Improve this question
I need to create a survey where answers are stored in a database. I'm just wondering what would be the best way to implement this in the database, specifically the tables required. The survey contains different types of questions. For example: text fields for comments, multiple choice questions, and possibly questions that could contain more than one answer (i.e. check all that apply).
I've come up with two possible solutions:
Create a giant table which contains
the answers for each survey
submission. Each column would
correspond to an answer from the
survey. i.e. SurveyID, Answer1,
Answer2, Answer3
I don't think this is the best way
since there are a lot of questions
in this survey and doesn't seem very
flexible if the survey is to change.
The other thing I thought of was
creating a Question table and Answer
table. The question table would
contain all the questions for the
survey. The answer table would contain
individual answers from the survey,
each row linked to a question.
A simple example:
tblSurvey: SurveyID
tblQuestion: QuestionID, SurveyID, QuestionType, Question
tblAnswer: AnswerID, UserID, QuestionID, Answer
tblUser: UserID, UserName
My problem with this is that there
could be tons of answers which would
make the Answer table pretty huge.
I'm not sure that's so great when it
comes to performance.
I'd appreciate any ideas and suggestions.

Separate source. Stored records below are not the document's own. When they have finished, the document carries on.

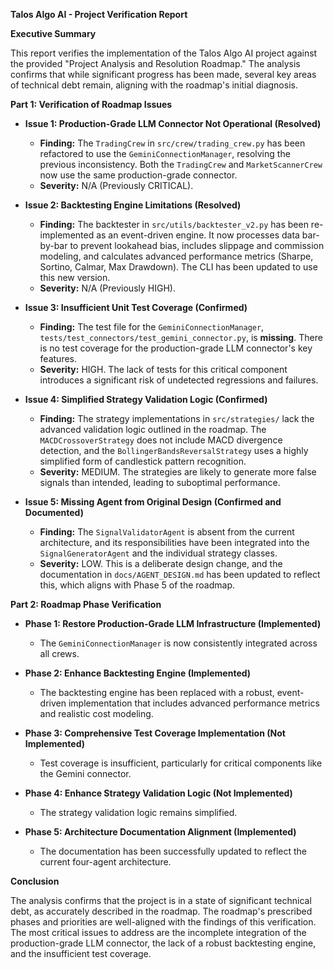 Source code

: **Talos Algo AI - Project Verification Report**

**Executive Summary**

This report verifies the implementation of the Talos Algo AI project against the provided "Project Analysis and Resolution Roadmap." The analysis confirms that while significant progress has been made, several key areas of technical debt remain, aligning with the roadmap's initial diagnosis.

**Part 1: Verification of Roadmap Issues**

*   **Issue 1: Production-Grade LLM Connector Not Operational (Resolved)**
    *   **Finding:** The `TradingCrew` in `src/crew/trading_crew.py` has been refactored to use the `GeminiConnectionManager`, resolving the previous inconsistency. Both the `TradingCrew` and `MarketScannerCrew` now use the same production-grade connector.
    *   **Severity:** N/A (Previously CRITICAL).

*   **Issue 2: Backtesting Engine Limitations (Resolved)**
    *   **Finding:** The backtester in `src/utils/backtester_v2.py` has been re-implemented as an event-driven engine. It now processes data bar-by-bar to prevent lookahead bias, includes slippage and commission modeling, and calculates advanced performance metrics (Sharpe, Sortino, Calmar, Max Drawdown). The CLI has been updated to use this new version.
    *   **Severity:** N/A (Previously HIGH).

*   **Issue 3: Insufficient Unit Test Coverage (Confirmed)**
    *   **Finding:** The test file for the `GeminiConnectionManager`, `tests/test_connectors/test_gemini_connector.py`, is **missing**. There is no test coverage for the production-grade LLM connector's key features.
    *   **Severity:** HIGH. The lack of tests for this critical component introduces a significant risk of undetected regressions and failures.

*   **Issue 4: Simplified Strategy Validation Logic (Confirmed)**
    *   **Finding:** The strategy implementations in `src/strategies/` lack the advanced validation logic outlined in the roadmap. The `MACDCrossoverStrategy` does not include MACD divergence detection, and the `BollingerBandsReversalStrategy` uses a highly simplified form of candlestick pattern recognition.
    *   **Severity:** MEDIUM. The strategies are likely to generate more false signals than intended, leading to suboptimal performance.

*   **Issue 5: Missing Agent from Original Design (Confirmed and Documented)**
    *   **Finding:** The `SignalValidatorAgent` is absent from the current architecture, and its responsibilities have been integrated into the `SignalGeneratorAgent` and the individual strategy classes.
    *   **Severity:** LOW. This is a deliberate design change, and the documentation in `docs/AGENT_DESIGN.md` has been updated to reflect this, which aligns with Phase 5 of the roadmap.

**Part 2: Roadmap Phase Verification**

*   **Phase 1: Restore Production-Grade LLM Infrastructure (Implemented)**
    *   The `GeminiConnectionManager` is now consistently integrated across all crews.

*   **Phase 2: Enhance Backtesting Engine (Implemented)**
    *   The backtesting engine has been replaced with a robust, event-driven implementation that includes advanced performance metrics and realistic cost modeling.

*   **Phase 3: Comprehensive Test Coverage Implementation (Not Implemented)**
    *   Test coverage is insufficient, particularly for critical components like the Gemini connector.

*   **Phase 4: Enhance Strategy Validation Logic (Not Implemented)**
    *   The strategy validation logic remains simplified.

*   **Phase 5: Architecture Documentation Alignment (Implemented)**
    *   The documentation has been successfully updated to reflect the current four-agent architecture.

**Conclusion**

The analysis confirms that the project is in a state of significant technical debt, as accurately described in the roadmap. The roadmap's prescribed phases and priorities are well-aligned with the findings of this verification. The most critical issues to address are the incomplete integration of the production-grade LLM connector, the lack of a robust backtesting engine, and the insufficient test coverage.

I think that your model #2 is fine, however you can take a look at the more complex model which stores questions and pre-made answers (offered answers) and allows them to be re-used in different surveys.
- One survey can have many questions; one question can be (re)used in many surveys.
- One (pre-made) answer can be offered for many questions. One question can have many answers offered. A question can have different answers offered in different surveys. An answer can be offered to different questions in different surveys. There is a default "Other" answer, if a person chooses other, her answer is recorded into Answer.OtherText.
- One person can participate in many surveys, one person can answer specific question in a survey only once.

My design is shown below.
The latest create script is at https://gist.github.com/durrantm/1e618164fd4acf91e372
The script and the mysql workbench.mwb file are also available at
https://github.com/durrantm/survey

Definitely option #2, also I think you might have an oversight in the current schema, you might want another table:
+-----------+
| tblSurvey |
|-----------|
| SurveyId |
+-----------+
+--------------+
| tblQuestion |
|--------------|
| QuestionID |
| SurveyID |
| QuestionType |
| Question |
+--------------+
+--------------+
| tblAnswer |
|--------------|
| AnswerID |
| QuestionID |
| Answer |
+--------------+
+------------------+
| tblUsersAnswer |
|------------------|
| UserAnswerID |
| AnswerID |
| UserID |
| Response |
+------------------+
+-----------+
| tblUser |
|-----------|
| UserID |
| UserName |
+-----------+
Each question is going to probably have a set number of answers which the user can select from, then the actual responses are going to be tracked in another table.
Databases are designed to store a lot of data, and most scale very well. There is no real need to user a lesser normal form simply to save on space anymore.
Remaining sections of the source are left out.